Neither can the plaintiff recover in quantum meruit on the ground of an implied contract. "`All true contracts grow out of the intentions of the parties to the transactions, and are dictated . . . by their mutual and accordant wills.'" Bartlett v. Raidart, 107 Conn. 691, 694, 142 A. 398, quoting from Hertzog v. Hertzog, 29 Pa. 465, 467. When a contract is not expressed in words but is inferred or implied from the circumstances, it is called an implied contract. Bartlett v. Raidart, supra. "A true `implied contract' . . . is one which may be inferred from the conduct of the parties, though not expressed in words." Weinhouse v. Cronin, 68 Conn. 250, 253, 36 A. 45; Collins v.
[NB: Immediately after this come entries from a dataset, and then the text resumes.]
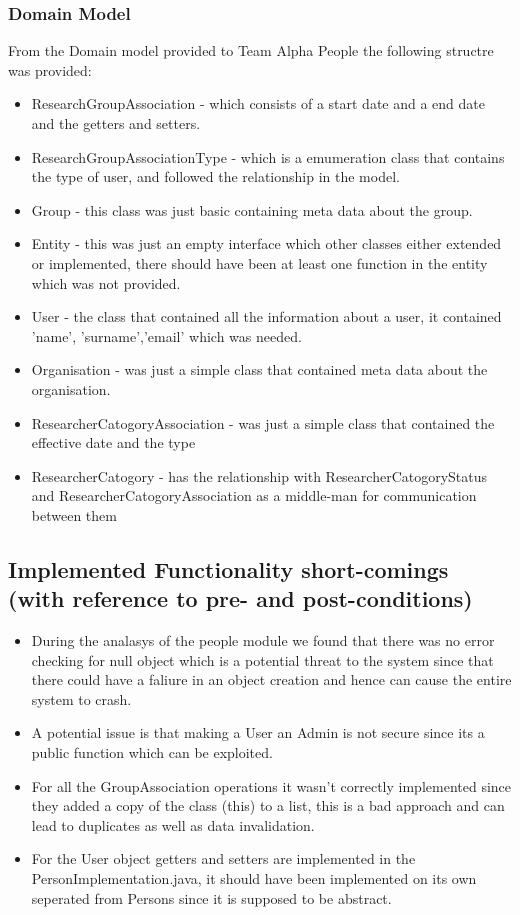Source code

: \documentclass{article}
\begin{document}
	\subsubsection{Domain Model}
	From the Domain model provided to Team Alpha People the following structre was provided:
	\begin{itemize}
	 \item ResearchGroupAssociation - which consists of a start date and a end date and the getters and setters.
	 \item ResearchGroupAssociationType - which is a emumeration class that contains the type of user, and followed the relationship in the model.
	 \item Group - this class was just basic containing meta data about the group.
	 \item Entity - this was just an empty interface which other classes either extended or implemented, there should have been at least one function in the entity which was not provided.
	 \item User - the class that contained all the information about a user, it contained 'name', 'surname','email' which was needed.
	 \item Organisation - was just a simple class that contained meta data about the organisation.
	 \item ResearcherCatogoryAssociation - was just a simple class that contained the effective date and the type
	 \item ResearcherCatogory - has the relationship with ResearcherCatogoryStatus and ResearcherCatogoryAssociation as a middle-man for communication between them
	 
	 
	 

	\end{itemize}

	

    \subsection{Implemented Functionality short-comings (with reference to pre- and post-conditions)}
	\begin{itemize}
	
	    \item During the analasys of the people module we found that there was no error checking for null object which is a potential threat to the system since that there could have a faliure in an object creation and hence can cause the entire system to crash.
	    \item A potential issue is that making a User an Admin is not secure since its a public function which can be exploited.
	    \item For all the GroupAssociation operations it wasn't correctly implemented since they added a copy of the class (this) to a list, this is a bad approach and can lead to duplicates as well as data invalidation.
	    \item For the User object getters and setters are implemented in the PersonImplementation.java, it should have been implemented on its own seperated from Persons since it is supposed to be abstract. 

	\end{itemize}
\end{document}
Lewis, 111 Conn. 299, 304, 149 A. 668. In view of the defendant's intent as expressed in the letter of limitation and of the absence of any actual knowledge by him of the receipt of the merchandise, there was no implied contract. The only remaining possible ground of recovery is in quasi contract predicated upon unjust enrichment. This cannot avail the plaintiff, however, for there is no claim for a recovery on that ground or basis therefor in the pleadings. Frosch v. Sears, Roebuck Co., 124 Conn. 300, 302, 199 A. 646. Furthermore, it is not only unsupported by the finding but is not the theory upon which the case was tried. A party who elects to try his case upon a certain theory cannot upon appeal seek relief upon another. Conn. App. Proc. 22, p. 33, 44; Practice Book 157, 363; Federal Finance Co. v. Forman Properties, Inc., 135 Conn. 153, 158, 62 A.2d 516; Malone v. Santora, 135 Conn. 286, 293, 64 A.2d 51.